Sounds like you have a fuel pump issue. You need a pressure gauge on the Schrader valve on the fuel rail...if you have one...my 97 does, newer ones might not.

Or hell... maybe it's just out of gas...

-Mac
 
Grey key and flashing icon would indicate skim module...you would be able to start the Jeep but it would shut off after 2 seconds.

Sounds like you have a fuel pump issue. You need a pressure gauge on the Schrader valve on the fuel rail...if you have one...my 97 does, newer ones might not.

Or hell... maybe it's just out of gas...

-Mac

I was wondering if it didn't have enough gas in it even though the gas shows it has some and the fuel rail did build pressure after the pump ran.

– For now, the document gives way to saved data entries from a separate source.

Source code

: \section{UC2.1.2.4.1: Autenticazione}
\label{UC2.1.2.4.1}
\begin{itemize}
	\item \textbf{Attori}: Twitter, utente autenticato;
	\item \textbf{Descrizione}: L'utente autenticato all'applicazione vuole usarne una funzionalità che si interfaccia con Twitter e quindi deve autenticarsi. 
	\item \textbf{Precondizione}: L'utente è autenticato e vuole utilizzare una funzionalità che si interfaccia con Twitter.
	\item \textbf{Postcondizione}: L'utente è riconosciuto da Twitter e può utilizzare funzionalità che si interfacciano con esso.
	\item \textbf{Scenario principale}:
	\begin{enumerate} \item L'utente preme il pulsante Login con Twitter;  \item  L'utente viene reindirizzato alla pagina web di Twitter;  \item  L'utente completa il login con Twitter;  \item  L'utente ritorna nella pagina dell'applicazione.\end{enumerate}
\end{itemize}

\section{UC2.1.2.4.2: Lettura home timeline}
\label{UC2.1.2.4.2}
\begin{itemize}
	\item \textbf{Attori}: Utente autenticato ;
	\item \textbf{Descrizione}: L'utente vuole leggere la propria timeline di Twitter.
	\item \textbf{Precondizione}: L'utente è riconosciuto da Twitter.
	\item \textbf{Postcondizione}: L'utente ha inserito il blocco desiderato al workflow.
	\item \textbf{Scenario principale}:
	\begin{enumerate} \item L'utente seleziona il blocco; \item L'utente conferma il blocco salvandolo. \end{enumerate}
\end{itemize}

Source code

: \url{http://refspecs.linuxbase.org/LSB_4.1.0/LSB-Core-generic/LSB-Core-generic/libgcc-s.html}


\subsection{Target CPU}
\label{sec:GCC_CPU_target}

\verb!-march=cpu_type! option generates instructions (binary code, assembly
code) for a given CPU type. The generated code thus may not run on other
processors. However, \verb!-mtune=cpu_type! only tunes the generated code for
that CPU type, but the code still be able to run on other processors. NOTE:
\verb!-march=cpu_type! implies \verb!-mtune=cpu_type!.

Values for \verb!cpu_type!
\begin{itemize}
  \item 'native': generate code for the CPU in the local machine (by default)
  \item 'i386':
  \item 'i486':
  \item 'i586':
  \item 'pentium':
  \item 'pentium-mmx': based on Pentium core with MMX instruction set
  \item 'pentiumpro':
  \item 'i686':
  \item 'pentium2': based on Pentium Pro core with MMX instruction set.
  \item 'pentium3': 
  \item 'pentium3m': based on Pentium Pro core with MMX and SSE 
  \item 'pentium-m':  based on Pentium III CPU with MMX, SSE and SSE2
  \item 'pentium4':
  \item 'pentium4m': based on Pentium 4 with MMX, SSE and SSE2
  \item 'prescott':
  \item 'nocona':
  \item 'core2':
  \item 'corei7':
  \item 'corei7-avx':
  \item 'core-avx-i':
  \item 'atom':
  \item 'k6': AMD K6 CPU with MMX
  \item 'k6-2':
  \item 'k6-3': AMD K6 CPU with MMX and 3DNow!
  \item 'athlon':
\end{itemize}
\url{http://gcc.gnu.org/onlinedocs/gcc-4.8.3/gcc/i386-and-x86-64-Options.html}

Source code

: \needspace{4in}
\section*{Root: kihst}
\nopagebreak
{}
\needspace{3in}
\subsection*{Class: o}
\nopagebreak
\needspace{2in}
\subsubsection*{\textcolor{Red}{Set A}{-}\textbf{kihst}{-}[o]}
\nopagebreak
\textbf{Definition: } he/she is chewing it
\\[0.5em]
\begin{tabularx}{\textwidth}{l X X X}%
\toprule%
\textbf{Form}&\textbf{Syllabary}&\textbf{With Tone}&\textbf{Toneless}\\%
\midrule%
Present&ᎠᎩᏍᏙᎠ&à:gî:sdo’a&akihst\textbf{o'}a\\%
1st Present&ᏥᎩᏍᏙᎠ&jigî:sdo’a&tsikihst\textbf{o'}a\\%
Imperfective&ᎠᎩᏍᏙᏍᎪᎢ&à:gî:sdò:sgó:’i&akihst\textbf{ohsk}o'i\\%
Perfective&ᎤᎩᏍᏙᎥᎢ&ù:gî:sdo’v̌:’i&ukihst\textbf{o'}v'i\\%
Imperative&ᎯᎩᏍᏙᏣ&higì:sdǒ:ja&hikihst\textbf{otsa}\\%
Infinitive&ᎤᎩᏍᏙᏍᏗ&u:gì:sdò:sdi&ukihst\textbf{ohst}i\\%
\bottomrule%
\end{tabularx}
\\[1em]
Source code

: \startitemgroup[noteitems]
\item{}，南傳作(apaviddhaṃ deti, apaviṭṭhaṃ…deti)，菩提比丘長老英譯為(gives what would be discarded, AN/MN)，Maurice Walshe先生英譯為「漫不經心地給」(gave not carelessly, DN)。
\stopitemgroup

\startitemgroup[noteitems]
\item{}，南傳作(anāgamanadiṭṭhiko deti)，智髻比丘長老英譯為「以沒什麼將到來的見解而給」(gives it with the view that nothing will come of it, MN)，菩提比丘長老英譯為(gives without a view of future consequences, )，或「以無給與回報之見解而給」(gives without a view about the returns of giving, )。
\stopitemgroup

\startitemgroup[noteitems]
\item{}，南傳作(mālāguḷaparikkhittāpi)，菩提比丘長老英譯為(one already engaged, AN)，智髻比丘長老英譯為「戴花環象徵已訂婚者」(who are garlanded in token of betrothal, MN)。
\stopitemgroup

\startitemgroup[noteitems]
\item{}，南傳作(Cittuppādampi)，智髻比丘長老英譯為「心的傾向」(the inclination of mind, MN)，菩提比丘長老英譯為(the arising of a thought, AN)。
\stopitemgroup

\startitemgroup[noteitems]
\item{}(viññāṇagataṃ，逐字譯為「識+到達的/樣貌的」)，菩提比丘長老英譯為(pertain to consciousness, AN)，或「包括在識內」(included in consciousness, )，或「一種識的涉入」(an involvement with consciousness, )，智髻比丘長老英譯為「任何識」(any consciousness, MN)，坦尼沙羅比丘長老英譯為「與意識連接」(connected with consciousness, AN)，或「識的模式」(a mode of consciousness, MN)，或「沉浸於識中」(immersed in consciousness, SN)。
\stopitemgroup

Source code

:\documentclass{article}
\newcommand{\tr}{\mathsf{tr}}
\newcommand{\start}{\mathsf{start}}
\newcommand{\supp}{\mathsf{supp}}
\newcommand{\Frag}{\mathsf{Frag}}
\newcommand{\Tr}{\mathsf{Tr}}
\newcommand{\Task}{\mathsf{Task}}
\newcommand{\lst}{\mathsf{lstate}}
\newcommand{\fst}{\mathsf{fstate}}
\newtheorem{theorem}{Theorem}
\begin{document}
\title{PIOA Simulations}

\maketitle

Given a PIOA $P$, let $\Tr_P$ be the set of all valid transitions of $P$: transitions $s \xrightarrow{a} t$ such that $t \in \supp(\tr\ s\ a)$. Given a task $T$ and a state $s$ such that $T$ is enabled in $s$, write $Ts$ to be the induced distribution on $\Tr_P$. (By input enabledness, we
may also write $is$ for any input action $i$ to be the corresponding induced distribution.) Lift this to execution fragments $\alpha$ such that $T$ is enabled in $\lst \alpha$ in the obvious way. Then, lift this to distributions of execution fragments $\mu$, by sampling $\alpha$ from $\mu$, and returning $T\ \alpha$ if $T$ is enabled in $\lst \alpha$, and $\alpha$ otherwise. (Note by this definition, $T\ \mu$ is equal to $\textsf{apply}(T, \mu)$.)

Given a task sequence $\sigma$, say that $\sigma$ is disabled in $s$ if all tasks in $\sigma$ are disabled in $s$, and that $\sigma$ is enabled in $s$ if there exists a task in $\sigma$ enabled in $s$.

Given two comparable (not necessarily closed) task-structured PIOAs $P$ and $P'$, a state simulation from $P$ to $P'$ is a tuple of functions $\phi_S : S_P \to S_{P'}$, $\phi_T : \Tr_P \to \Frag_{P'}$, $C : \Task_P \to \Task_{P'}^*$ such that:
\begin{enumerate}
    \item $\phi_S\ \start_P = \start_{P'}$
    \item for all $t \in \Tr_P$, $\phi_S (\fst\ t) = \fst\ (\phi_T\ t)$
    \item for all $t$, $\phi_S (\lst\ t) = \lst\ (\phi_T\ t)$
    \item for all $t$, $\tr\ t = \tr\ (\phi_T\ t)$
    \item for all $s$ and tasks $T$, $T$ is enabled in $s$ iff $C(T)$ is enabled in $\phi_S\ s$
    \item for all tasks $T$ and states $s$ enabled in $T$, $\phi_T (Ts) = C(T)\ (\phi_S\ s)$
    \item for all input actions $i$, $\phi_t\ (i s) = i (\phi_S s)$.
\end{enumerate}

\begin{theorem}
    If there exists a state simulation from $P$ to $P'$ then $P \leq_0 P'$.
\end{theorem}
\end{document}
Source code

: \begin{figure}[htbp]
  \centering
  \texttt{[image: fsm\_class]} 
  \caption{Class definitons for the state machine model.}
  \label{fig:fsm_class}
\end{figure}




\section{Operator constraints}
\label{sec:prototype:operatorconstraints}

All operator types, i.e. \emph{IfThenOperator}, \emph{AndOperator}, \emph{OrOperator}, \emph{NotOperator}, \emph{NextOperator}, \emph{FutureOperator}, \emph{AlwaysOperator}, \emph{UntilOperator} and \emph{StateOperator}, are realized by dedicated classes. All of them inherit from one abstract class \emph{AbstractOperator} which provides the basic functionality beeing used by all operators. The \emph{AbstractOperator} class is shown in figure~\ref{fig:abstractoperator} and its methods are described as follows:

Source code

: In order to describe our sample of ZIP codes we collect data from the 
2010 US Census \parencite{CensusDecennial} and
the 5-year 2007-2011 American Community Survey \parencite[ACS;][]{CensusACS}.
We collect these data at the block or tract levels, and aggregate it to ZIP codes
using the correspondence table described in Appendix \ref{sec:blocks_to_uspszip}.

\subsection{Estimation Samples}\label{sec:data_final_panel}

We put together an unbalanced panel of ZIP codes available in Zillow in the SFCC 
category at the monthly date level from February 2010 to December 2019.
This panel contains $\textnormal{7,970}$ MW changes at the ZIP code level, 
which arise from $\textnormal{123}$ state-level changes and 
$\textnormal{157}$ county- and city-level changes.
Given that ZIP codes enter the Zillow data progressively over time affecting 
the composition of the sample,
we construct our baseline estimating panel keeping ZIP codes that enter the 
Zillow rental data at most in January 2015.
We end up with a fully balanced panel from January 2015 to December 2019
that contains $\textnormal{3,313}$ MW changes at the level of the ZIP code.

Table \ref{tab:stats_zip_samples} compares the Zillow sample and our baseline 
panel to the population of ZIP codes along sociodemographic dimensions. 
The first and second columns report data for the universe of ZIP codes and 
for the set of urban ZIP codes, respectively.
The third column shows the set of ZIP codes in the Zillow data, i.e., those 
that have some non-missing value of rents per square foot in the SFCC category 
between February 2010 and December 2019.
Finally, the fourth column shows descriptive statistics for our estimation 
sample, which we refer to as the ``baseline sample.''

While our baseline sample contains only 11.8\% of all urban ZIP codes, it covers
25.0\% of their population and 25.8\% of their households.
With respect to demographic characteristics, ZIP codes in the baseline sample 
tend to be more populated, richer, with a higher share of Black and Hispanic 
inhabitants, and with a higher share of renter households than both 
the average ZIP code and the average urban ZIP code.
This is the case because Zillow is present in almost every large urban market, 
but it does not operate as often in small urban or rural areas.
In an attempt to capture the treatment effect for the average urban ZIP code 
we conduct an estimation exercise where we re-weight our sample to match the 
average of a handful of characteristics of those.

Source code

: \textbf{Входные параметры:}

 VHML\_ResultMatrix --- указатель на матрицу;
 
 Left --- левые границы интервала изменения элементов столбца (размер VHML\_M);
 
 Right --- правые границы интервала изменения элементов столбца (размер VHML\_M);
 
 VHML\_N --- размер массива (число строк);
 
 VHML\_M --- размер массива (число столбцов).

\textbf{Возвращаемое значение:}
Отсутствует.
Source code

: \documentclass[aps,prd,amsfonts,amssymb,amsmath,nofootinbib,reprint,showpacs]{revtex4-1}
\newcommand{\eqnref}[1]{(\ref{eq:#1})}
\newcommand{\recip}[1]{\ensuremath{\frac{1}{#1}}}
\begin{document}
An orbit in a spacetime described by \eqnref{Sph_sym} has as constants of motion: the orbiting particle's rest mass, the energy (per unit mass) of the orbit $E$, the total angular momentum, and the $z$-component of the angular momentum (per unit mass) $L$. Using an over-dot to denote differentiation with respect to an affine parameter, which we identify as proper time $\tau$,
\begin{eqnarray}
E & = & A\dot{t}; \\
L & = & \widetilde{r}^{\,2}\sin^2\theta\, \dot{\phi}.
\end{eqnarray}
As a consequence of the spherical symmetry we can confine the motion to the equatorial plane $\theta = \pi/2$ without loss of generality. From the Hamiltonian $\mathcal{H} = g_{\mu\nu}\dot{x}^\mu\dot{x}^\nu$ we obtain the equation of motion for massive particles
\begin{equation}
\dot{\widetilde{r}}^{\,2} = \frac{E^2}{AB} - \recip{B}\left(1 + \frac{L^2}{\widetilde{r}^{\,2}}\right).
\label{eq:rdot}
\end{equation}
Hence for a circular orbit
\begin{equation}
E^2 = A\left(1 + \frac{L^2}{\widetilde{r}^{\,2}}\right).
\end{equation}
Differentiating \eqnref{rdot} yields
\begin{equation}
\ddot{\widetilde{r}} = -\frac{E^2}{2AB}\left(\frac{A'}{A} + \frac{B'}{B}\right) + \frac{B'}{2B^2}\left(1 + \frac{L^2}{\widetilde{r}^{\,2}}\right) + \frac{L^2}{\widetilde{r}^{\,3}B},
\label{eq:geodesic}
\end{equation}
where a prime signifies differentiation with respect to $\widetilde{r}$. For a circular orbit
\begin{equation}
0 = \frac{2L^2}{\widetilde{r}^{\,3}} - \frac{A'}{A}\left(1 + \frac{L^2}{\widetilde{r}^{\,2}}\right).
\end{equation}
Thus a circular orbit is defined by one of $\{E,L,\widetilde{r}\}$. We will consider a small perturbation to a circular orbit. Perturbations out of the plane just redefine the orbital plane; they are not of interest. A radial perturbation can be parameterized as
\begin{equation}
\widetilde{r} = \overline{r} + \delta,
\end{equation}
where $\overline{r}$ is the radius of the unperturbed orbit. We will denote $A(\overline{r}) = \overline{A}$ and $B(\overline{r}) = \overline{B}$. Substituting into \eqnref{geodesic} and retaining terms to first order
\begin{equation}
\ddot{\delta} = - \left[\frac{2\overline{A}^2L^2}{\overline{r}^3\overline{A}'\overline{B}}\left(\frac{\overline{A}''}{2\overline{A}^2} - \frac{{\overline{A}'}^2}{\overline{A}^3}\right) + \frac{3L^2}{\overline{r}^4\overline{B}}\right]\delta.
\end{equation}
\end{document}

I will dump 5 gallons in it tonight and see if anything changes. Do you know if the pump should still run if it is low on gas, or does it have a shutoff that does not allow the pump to run if the gas is too low?
 
I don't think it has a shutoff. The assembly is essentially a miniature tank...the internal pressure regulator returns fuel to the assembly so it's usually the last thing to run out of gas.

We ran out the other day driving from the Rubicon across northern California on our way home to Oregon. Passed a gas station on a 1/4 tank and drove 40 miles to the next town...to find out the station was closed. Got back in the highway and the sign said 70 miles to next services. Ran out with 2.7 miles to go. Engine just died. Cranked it once, tiny splutter but didn't run. Coasted as far as we could and pulled over as a JK rounded the corner. Flagged him down and he pulled us the last two miles into the station. Didn't even have to wait (and got some great videos for my YouTube channel.)

-Mac
 
Still curious why the fuel pump only ran when I jumped the terminals though. I will check the wiring from the PCM to the fuel pump relay coil and make sure that is switching properly and the wiring is good.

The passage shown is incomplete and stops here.